(Supplied material)
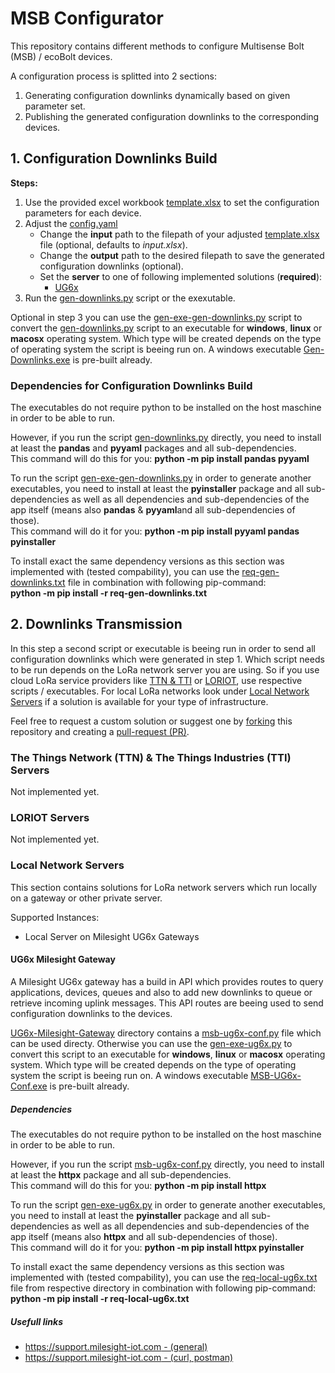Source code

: # MSB Configurator

This repository contains different methods to configure Multisense Bolt (MSB) / ecoBolt devices.

A configuration process is splitted into 2 sections:

1. Generating configuration downlinks dynamically based on given parameter set.
2. Publishing the generated configuration downlinks to the corresponding devices.

## 1. Configuration Downlinks Build

**Steps:**

1. Use the provided excel workbook [template.xlsx](https://github.com/GESTRA-AG/msb-1-configurator/blob/main/downlink-generation/template.xlsx) to set the configuration parameters for each device.
2. Adjust the [config.yaml](https://github.com/GESTRA-AG/msb-1-configurator/blob/main/downlink-generation/config.yaml)
   - Change the **input** path to the filepath of your adjusted [template.xlsx](https://github.com/GESTRA-AG/msb-1-configurator/blob/main/downlink-generation/template.xlsx) file (optional, defaults to _input.xlsx_).
   - Change the **output** path to the desired filepath to save the generated configuration downlinks (optional).
   - Set the **server** to one of following implemented solutions (**required**):
     - [UG6x](#ug6x-milesight-gateway)
3. Run the [gen-downlinks.py](https://github.com/GESTRA-AG/msb-1-configurator/blob/main/downlink-generation/gen-downlinks.py) script or the exexutable.

Optional in step 3 you can use the [gen-exe-gen-downlinks.py](https://github.com/GESTRA-AG/msb-1-configurator/blob/main/downlink-generation/gen-exe-gen-downlinks.py) script to convert the [gen-downlinks.py](https://github.com/GESTRA-AG/msb-1-configurator/blob/main/downlink-generation/gen-downlinks.py) script to an executable for **windows**, **linux** or **macosx** operating system. Which type will be created depends on the type of operating system the script is beeing run on. A windows executable [Gen-Downlinks.exe](https://github.com/GESTRA-AG/msb-1-configurator/blob/main/downlink-generation/Gen-Downlinks.exe) is pre-built already.

### Dependencies for Configuration Downlinks Build

The executables do not require python to be installed on the host maschine in order to be able to run.

However, if you run the script [gen-downlinks.py](https://github.com/GESTRA-AG/msb-1-configurator/blob/main/downlink-generation/gen-downlinks.py) directly, you need to install at least the **pandas** and **pyyaml** packages and all sub-dependencies.  
This command will do this for you: **python -m pip install pandas pyyaml**

To run the script [gen-exe-gen-downlinks.py](https://github.com/GESTRA-AG/msb-1-configurator/blob/main/downlink-generation/gen-exe-gen-downlinks.py) in order to generate another executables, you need to install at least the **pyinstaller** package and all sub-dependencies as well as all dependencies and sub-dependencies of the app itself (means also **pandas** & **pyyaml**and all sub-dependencies of those).  
This command will do it for you: **python -m pip install pyyaml pandas pyinstaller**

To install exact the same dependency versions as this section was implemented with (tested compability), you can use the [req-gen-downlinks.txt](https://github.com/GESTRA-AG/msb-1-configurator/blob/main/downlink-generation/req-gen-downlinks.txt) file in combination with following pip-command:  
**python -m pip install -r req-gen-downlinks.txt**

## 2. Downlinks Transmission

In this step a second script or executable is beeing run in order to send all configuration downlinks which were generated in step 1. Which script needs to be run depends on the LoRa network server you are using. So if you use cloud LoRa service providers like [TTN & TTI](#the-things-network-ttn--the-things-industries-tti-servers) or [LORIOT](#loriot-servers), use respective scripts / executables. For local LoRa networks look under [Local Network Servers](#local-network-servers) if a solution is available for your type of infrastructure.

Feel free to request a custom solution or suggest one by [forking](https://docs.github.com/en/pull-requests/collaborating-with-pull-requests/working-with-forks/about-forks) this repository and creating a [pull-request (PR)](https://docs.github.com/en/pull-requests/collaborating-with-pull-requests/proposing-changes-to-your-work-with-pull-requests/creating-a-pull-request).

### The Things Network (TTN) & The Things Industries (TTI) Servers

Not implemented yet.

### LORIOT Servers

Not implemented yet.

### Local Network Servers

This section contains solutions for LoRa network servers which run locally on a gateway or other private server.

Supported Instances:

- Local Server on Milesight UG6x Gateways

#### UG6x Milesight Gateway

A Milesight UG6x gateway has a build in API which provides routes to query applications, devices, queues and also to add new downlinks to queue or retrieve incoming uplink messages. This API routes are beeing used to send configuration downlinks to the devices.

[UG6x-Milesight-Gateway](https://github.com/GESTRA-AG/msb-1-configurator/tree/main/downlink-transmission/local-server/UG6x-Milesight-Gateway) directory contains a [msb-ug6x-conf.py](https://github.com/GESTRA-AG/msb-1-configurator/blob/main/downlink-transmission/local-server/UG6x-Milesight-Gateway/msb-ug6x-conf.py) file which can be used directy. Otherwise you can use the [gen-exe-ug6x.py](https://github.com/GESTRA-AG/msb-1-configurator/blob/main/downlink-transmission/local-server/UG6x-Milesight-Gateway/gen-exe-ug6x.py) to convert this script to an executable for **windows**, **linux** or **macosx** operating system. Which type will be created depends on the type of operating system the script is beeing run on. A windows executable [MSB-UG6x-Conf.exe](https://github.com/GESTRA-AG/msb-1-configurator/blob/main/downlink-transmission/local-server/UG6x-Milesight-Gateway/MSB-UG6x-Conf.exe) is pre-built already.

##### Dependencies

The executables do not require python to be installed on the host maschine in order to be able to run.

However, if you run the script [msb-ug6x-conf.py](https://github.com/GESTRA-AG/msb-1-configurator/blob/main/downlink-transmission/local-server/UG6x-Milesight-Gateway/msb-ug6x-conf.py) directly, you need to install at least the **httpx** package and all sub-dependencies.  
This command will do this for you: **python -m pip install httpx**

To run the script [gen-exe-ug6x.py](https://github.com/GESTRA-AG/msb-1-configurator/blob/main/downlink-transmission/local-server/UG6x-Milesight-Gateway/gen-exe-ug6x.py) in order to generate another executables, you need to install at least the **pyinstaller** package and all sub-dependencies as well as all dependencies and sub-dependencies of the app itself (means also **httpx** and all sub-dependencies of those).  
This command will do it for you: **python -m pip install httpx pyinstaller**

To install exact the same dependency versions as this section was implemented with (tested compability), you can use the [req-local-ug6x.txt](https://github.com/GESTRA-AG/msb-1-configurator/blob/main/downlink-transmission/local-server/UG6x-Milesight-Gateway/req-local-ug6x.txt) file from respective directory in combination with following pip-command:  
**python -m pip install -r req-local-ug6x.txt**

##### Usefull links

- [https://support.milesight-iot.com - (general)](https://support.milesight-iot.com/support/solutions/articles/73000514140-how-to-use-milesight-router-http-api-)
- [https://support.milesight-iot.com - (curl, postman)](https://support.milesight-iot.com/support/solutions/articles/73000514150-how-to-test-milesight-gateway-api-by-postman-)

(What this task involves) Could you set down, word for word, only the lines above from the line with "A configuration process" to the line with "install pandas pyyaml**", including both?

(Final answer)
A configuration process is splitted into 2 sections:

1. Generating configuration downlinks dynamically based on given parameter set.
2. Publishing the generated configuration downlinks to the corresponding devices.

## 1. Configuration Downlinks Build

**Steps:**

1. Use the provided excel workbook [template.xlsx](https://github.com/GESTRA-AG/msb-1-configurator/blob/main/downlink-generation/template.xlsx) to set the configuration parameters for each device.
2. Adjust the [config.yaml](https://github.com/GESTRA-AG/msb-1-configurator/blob/main/downlink-generation/config.yaml)
   - Change the **input** path to the filepath of your adjusted [template.xlsx](https://github.com/GESTRA-AG/msb-1-configurator/blob/main/downlink-generation/template.xlsx) file (optional, defaults to _input.xlsx_).
   - Change the **output** path to the desired filepath to save the generated configuration downlinks (optional).
   - Set the **server** to one of following implemented solutions (**required**):
     - [UG6x](#ug6x-milesight-gateway)
3. Run the [gen-downlinks.py](https://github.com/GESTRA-AG/msb-1-configurator/blob/main/downlink-generation/gen-downlinks.py) script or the exexutable.

Optional in step 3 you can use the [gen-exe-gen-downlinks.py](https://github.com/GESTRA-AG/msb-1-configurator/blob/main/downlink-generation/gen-exe-gen-downlinks.py) script to convert the [gen-downlinks.py](https://github.com/GESTRA-AG/msb-1-configurator/blob/main/downlink-generation/gen-downlinks.py) script to an executable for **windows**, **linux** or **macosx** operating system. Which type will be created depends on the type of operating system the script is beeing run on. A windows executable [Gen-Downlinks.exe](https://github.com/GESTRA-AG/msb-1-configurator/blob/main/downlink-generation/Gen-Downlinks.exe) is pre-built already.

### Dependencies for Configuration Downlinks Build

The executables do not require python to be installed on the host maschine in order to be able to run.

However, if you run the script [gen-downlinks.py](https://github.com/GESTRA-AG/msb-1-configurator/blob/main/downlink-generation/gen-downlinks.py) directly, you need to install at least the **pandas** and **pyyaml** packages and all sub-dependencies.  
This command will do this for you: **python -m pip install pandas pyyaml**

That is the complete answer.